Rendered images with source text:

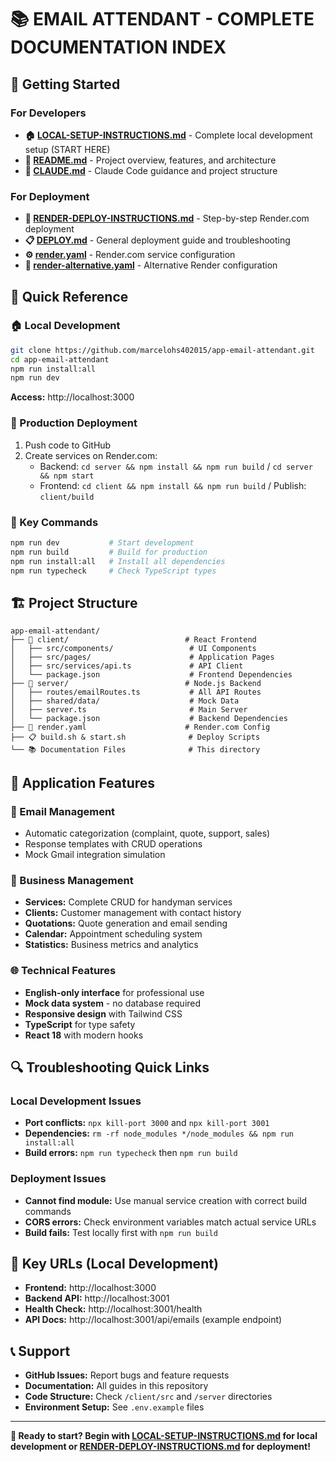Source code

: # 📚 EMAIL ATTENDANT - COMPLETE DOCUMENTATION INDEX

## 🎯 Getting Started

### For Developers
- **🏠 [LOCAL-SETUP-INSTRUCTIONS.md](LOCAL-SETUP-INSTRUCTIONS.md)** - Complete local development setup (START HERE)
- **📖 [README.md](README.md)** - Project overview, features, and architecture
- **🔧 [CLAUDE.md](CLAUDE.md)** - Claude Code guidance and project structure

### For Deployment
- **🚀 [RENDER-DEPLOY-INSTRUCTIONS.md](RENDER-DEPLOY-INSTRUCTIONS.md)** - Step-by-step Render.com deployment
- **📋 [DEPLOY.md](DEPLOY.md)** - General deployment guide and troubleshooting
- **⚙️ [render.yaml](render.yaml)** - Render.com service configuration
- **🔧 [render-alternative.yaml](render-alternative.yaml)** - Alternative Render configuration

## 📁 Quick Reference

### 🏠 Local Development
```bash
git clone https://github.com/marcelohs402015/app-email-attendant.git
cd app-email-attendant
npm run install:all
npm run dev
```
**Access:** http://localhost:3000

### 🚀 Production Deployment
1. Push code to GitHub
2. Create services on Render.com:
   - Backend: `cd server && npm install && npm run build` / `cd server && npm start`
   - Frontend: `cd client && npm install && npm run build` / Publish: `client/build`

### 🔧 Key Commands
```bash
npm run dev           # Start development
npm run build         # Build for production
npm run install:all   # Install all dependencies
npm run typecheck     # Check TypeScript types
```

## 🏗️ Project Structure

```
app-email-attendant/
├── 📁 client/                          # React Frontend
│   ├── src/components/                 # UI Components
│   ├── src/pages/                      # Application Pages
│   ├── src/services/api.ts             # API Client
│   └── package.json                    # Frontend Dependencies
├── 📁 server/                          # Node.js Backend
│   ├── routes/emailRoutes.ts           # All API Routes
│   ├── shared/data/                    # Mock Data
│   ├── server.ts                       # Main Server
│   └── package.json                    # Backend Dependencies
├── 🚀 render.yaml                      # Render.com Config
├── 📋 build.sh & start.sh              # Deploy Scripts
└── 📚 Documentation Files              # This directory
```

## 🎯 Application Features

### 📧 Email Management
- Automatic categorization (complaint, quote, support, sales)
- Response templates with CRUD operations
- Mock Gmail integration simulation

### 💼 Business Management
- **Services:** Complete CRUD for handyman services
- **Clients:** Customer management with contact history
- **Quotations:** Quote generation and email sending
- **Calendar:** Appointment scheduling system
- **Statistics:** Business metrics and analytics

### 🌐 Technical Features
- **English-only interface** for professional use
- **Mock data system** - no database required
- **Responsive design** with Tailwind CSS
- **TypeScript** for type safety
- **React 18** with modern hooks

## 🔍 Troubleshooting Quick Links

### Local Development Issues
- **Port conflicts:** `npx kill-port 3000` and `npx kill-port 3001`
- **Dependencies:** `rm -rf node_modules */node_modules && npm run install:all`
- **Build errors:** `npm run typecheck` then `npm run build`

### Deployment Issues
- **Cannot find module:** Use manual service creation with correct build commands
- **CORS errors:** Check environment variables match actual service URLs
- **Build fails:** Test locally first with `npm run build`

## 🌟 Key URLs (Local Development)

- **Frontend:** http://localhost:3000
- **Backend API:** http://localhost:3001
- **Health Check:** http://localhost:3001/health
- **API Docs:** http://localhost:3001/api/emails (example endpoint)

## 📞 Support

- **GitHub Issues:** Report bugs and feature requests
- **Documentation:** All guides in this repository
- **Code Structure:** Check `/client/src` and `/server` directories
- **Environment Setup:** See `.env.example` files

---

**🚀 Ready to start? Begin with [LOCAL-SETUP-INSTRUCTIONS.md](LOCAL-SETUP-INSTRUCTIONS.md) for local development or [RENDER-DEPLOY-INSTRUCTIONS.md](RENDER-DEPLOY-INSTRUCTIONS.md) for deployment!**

WORK REQUIRED: Return, from the entries, each line that holds "errors".

RESPONSE AREA:
- **Build errors:** `npm run typecheck` then `npm run build`
- **CORS errors:** Check environment variables match actual service URLs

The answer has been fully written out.